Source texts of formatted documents
———
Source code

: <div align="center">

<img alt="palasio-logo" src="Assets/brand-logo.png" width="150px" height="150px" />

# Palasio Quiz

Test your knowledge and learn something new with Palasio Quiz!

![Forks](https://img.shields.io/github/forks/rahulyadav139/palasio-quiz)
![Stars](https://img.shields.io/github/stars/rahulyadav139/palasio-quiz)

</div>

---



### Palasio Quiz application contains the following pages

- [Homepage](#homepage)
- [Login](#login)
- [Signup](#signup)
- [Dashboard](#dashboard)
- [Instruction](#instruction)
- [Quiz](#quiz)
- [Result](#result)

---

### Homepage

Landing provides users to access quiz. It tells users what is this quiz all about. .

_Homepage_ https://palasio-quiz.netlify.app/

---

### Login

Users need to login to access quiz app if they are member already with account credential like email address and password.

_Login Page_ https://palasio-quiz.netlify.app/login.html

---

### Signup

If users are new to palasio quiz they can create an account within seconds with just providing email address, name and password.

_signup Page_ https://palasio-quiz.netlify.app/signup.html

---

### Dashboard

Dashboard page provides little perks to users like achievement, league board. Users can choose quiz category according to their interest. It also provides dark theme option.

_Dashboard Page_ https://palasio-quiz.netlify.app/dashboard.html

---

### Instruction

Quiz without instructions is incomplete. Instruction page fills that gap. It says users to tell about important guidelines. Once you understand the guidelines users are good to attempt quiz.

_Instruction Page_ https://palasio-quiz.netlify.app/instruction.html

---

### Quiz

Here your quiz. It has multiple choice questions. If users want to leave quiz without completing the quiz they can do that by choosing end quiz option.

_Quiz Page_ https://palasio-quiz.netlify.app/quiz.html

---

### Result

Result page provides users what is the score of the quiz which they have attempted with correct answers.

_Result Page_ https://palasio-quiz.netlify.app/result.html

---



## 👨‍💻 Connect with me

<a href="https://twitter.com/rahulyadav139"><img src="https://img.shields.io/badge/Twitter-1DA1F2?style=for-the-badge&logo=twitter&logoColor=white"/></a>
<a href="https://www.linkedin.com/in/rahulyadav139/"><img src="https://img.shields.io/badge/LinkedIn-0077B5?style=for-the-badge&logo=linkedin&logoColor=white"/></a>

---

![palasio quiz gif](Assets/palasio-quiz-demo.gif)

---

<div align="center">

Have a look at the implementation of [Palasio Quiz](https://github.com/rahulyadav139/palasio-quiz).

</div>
———
All entries must come back exactly as they were written.

• [PROBLEM SOLUTION]:
Source code

: <div align="center">

<img alt="palasio-logo" src="Assets/brand-logo.png" width="150px" height="150px" />

# Palasio Quiz

Test your knowledge and learn something new with Palasio Quiz!

![Forks](https://img.shields.io/github/forks/rahulyadav139/palasio-quiz)
![Stars](https://img.shields.io/github/stars/rahulyadav139/palasio-quiz)

</div>

---



### Palasio Quiz application contains the following pages

- [Homepage](#homepage)
- [Login](#login)
- [Signup](#signup)
- [Dashboard](#dashboard)
- [Instruction](#instruction)
- [Quiz](#quiz)
- [Result](#result)

---

### Homepage

Landing provides users to access quiz. It tells users what is this quiz all about. .

_Homepage_ https://palasio-quiz.netlify.app/

---

### Login

Users need to login to access quiz app if they are member already with account credential like email address and password.

_Login Page_ https://palasio-quiz.netlify.app/login.html

---

### Signup

If users are new to palasio quiz they can create an account within seconds with just providing email address, name and password.

_signup Page_ https://palasio-quiz.netlify.app/signup.html

---

### Dashboard

Dashboard page provides little perks to users like achievement, league board. Users can choose quiz category according to their interest. It also provides dark theme option.

_Dashboard Page_ https://palasio-quiz.netlify.app/dashboard.html

---

### Instruction

Quiz without instructions is incomplete. Instruction page fills that gap. It says users to tell about important guidelines. Once you understand the guidelines users are good to attempt quiz.

_Instruction Page_ https://palasio-quiz.netlify.app/instruction.html

---

### Quiz

Here your quiz. It has multiple choice questions. If users want to leave quiz without completing the quiz they can do that by choosing end quiz option.

_Quiz Page_ https://palasio-quiz.netlify.app/quiz.html

---

### Result

Result page provides users what is the score of the quiz which they have attempted with correct answers.

_Result Page_ https://palasio-quiz.netlify.app/result.html

---



## 👨‍💻 Connect with me

<a href="https://twitter.com/rahulyadav139"><img src="https://img.shields.io/badge/Twitter-1DA1F2?style=for-the-badge&logo=twitter&logoColor=white"/></a>
<a href="https://www.linkedin.com/in/rahulyadav139/"><img src="https://img.shields.io/badge/LinkedIn-0077B5?style=for-the-badge&logo=linkedin&logoColor=white"/></a>

---

![palasio quiz gif](Assets/palasio-quiz-demo.gif)

---

<div align="center">

Have a look at the implementation of [Palasio Quiz](https://github.com/rahulyadav139/palasio-quiz).

</div>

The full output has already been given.